*** SOURCE MATERIAL
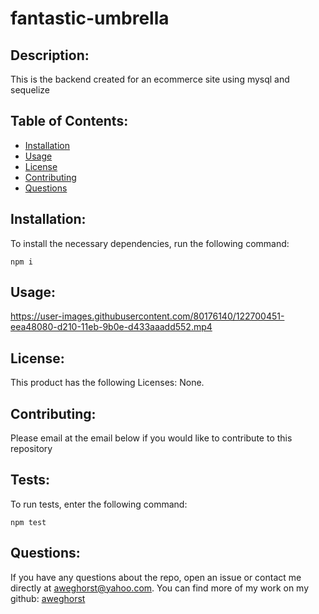 # fantastic-umbrella
  

  ## Description:

  This is the backend created for an ecommerce site using mysql and sequelize

  ## Table of Contents:

  - [Installation](#installation)
  - [Usage](#usage)
  - [License](#license)
  - [Contributing](#contributing)
  - [Questions](#questions)

  ## Installation:
  
  To install the necessary dependencies, run the following command:

  ```
  npm i
  ```

  ## Usage:

https://user-images.githubusercontent.com/80176140/122700451-eea48080-d210-11eb-9b0e-d433aaadd552.mp4



  ## License:

  This product has the following Licenses: None.

  ## Contributing:

  Please email at the email below if you would like to contribute to this repository

  ## Tests:

  To run tests, enter the following command:

  ```
  npm test
  ```

  ## Questions:

  If you have any questions about the repo, open an issue or contact me directly at aweghorst@yahoo.com.  You can find more of my work on my github: [aweghorst](http://www.github.com/aweghorst)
******
* _TASK ITEM_
All records above are to be output verbatim, with their pictures omitted.

* _TASK SOLUTION_
 # fantastic-umbrella
  

  ## Description:

  This is the backend created for an ecommerce site using mysql and sequelize

  ## Table of Contents:

  - [Installation](#installation)
  - [Usage](#usage)
  - [License](#license)
  - [Contributing](#contributing)
  - [Questions](#questions)

  ## Installation:
  
  To install the necessary dependencies, run the following command:

  ```
  npm i
  ```

  ## Usage:

https://user-images.githubusercontent.com/80176140/122700451-eea48080-d210-11eb-9b0e-d433aaadd552.mp4



  ## License:

  This product has the following Licenses: None.

  ## Contributing:

  Please email at the email below if you would like to contribute to this repository

  ## Tests:

  To run tests, enter the following command:

  ```
  npm test
  ```

  ## Questions:

  If you have any questions about the repo, open an issue or contact me directly at aweghorst@yahoo.com.  You can find more of my work on my github: [aweghorst](http://www.github.com/aweghorst)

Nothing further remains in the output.